Everyone, please read the writeup about the test we are talking about before offering such objections. The synchronization is a main function that the software DOES, as is clearly described on the Audio DiffMaker page.
Besides, think it through: if the synchronization were incorrect, then the result wouldn't be silent, right? Synch (delay) errors, and gain errors leave a (false) difference. Silence only happens when all that stuff is right.

"Now, we would have the sample to sample timing error CHANGING, and the jitter differences between the ADC and the DAC would only add to the difference error, not cancel."

Ok, but all these things you object to will leave a difference error, not a silent null. And any lister listens to that error. If he hears nothing he considers significant, then that problem must not have been a factor, right?
If he hears something significant, then possibly the test has an error; or else a true difference has been found. It's easy to check for the error, by the way -- record the exact same situation twice, and subtract. If you hear something significant in that difference, then the setup or gear is inadequate for what you are testing.

"Note that the kinds of faults and problems I am mentioning almost all result in a false null, that is, little or no difference file content."

How so??? I see only ONE conceivable scenario in the post, which is that rather absurd case of the A/D converter that somehow knows what part of a signal is the -90dB part so it can ignore it in its conversions. EVERY OTHER problem you mention would result in a false DIFFERENCE. A NULL is very difficult to achieve, everything must go right for that to happen.
How could the other claimed faults result in a "false null"?
How would the faults mentioned above result in the two recordings being the same to within an inaudible degree, even if what they recorded WAS different to an audible degree?

"Of course, far too many objectivists will take such a result as "proof" that there are no sonic differences, but the actual truth would be, we just wouldn't know for sure."

I really try to not offend, but: have you tried making a DiffMaker test? The statement above sounds EXTREMELY defensive to me. You are in effect implying that you fully expect the test to result in no differences you can hear, and are getting explanations all ready to defend against that. Why?

Have you tried it already and found no difference in things? Because I haven't tested many of the controversial things, myself. I don't have access to premimum cables or tweaks, don't have extra $$ laying around to buy any. (I'd also would prefer to just provide the tools and let others test themselves and make up their own minds). So, how do you KNOW that the tests will show "no difference" to most listeners?

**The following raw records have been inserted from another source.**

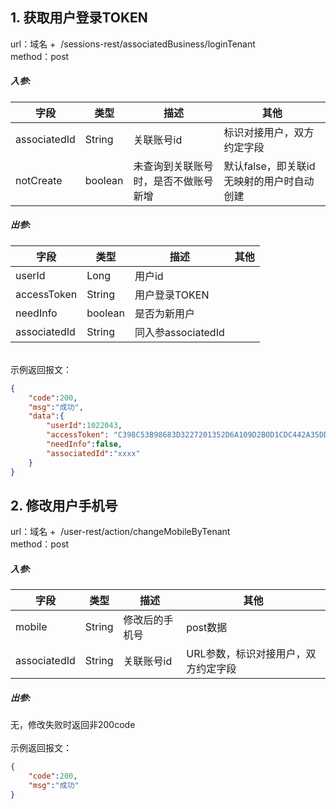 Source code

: <a name="KKCJ2"></a>
## 1. 获取用户登录TOKEN
  url：域名 +  /sessions-rest/associatedBusiness/loginTenant<br />  method：post
<a name="RLn2W"></a>
##### 入参:
| **字段** | **类型** | **描述** | **其他** |
| --- | --- | --- | --- |
| associatedId | String | 关联账号id | 标识对接用户，双方约定字段 |
| notCreate | boolean | 未查询到关联账号时，是否不做账号新增 | 默认false，即关联id无映射的用户时自动创建 |

<a name="pRpTT"></a>
##### 出参:
| **字段** | **类型** | **描述** | **其他** |
| --- | --- | --- | --- |
| userId | Long | 用户id |  |
| accessToken | String | 用户登录TOKEN |  |
| needInfo | boolean | 是否为新用户 |  |
| associatedId | String | 同入参associatedId |  |


<br />示例返回报文：
```json
{
	"code":200,
	"msg":"成功",
	"data":{
		"userId":1022043,
		"accessToken": "C398C53B98683D3227201352D6A109D2B0D1CDC442A35DDEE5011FA52D34A05F83F1D697CF26B35A9028597DD874262D3CA660981DDD8BC7CC9D5864EF9A6E3C69BB63E5F1CCB7B8EAEFF53B61A5A6CD66D01A2FFFDE8E3A07199FA20DC6D0D92812B9B9C73308EEAA30359D83E9D44AEA22A429F61FFED283E8B4B93BE0E38A.2566C3A45617DAFDE820E02555D3ADBB8141B91FFC524607913A46335D1E9D4C",
		"needInfo":false,
		"associatedId":"xxxx"
	}
}

```
<a name="NDiDY"></a>
## 2. 修改用户手机号
 url：域名 +  /user-rest/action/changeMobileByTenant<br /> method：post
<a name="3jtNd"></a>
##### 入参:
| **字段** | **类型** | **描述** | **其他** |
| --- | --- | --- | --- |
| mobile | String | 修改后的手机号 | post数据 |
| associatedId | String | 关联账号id | URL参数，标识对接用户，双方约定字段 |

<a name="Uf3qT"></a>
##### 出参:
无，修改失败时返回非200code<br />
<br />示例返回报文：
```json
{
	"code":200, 
	"msg":"成功"
}
```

There is only one set of DiffMaker recordings (that I know of) which has been posted anywhere, and it, in effect, reveals a difference (to my ears, at least) between different types of coupling capacitors (though the scenario I used is pretty much stacked in favor of that result).

May I also remind other inmates that the results of the DiffMaker test are not purely objective (though they could be modified to be, but then someone would have to decide what each number meant...). The result of DiffMaker is a WAV file that anyone interested listens to -- no graphs, no numbers, no one can say what someone else hears in that file.

Another correction, contrary to reports elsewhere, DiffMaker is not a commercial product, it is freeware. And I claim it to be only a tool, not a religion!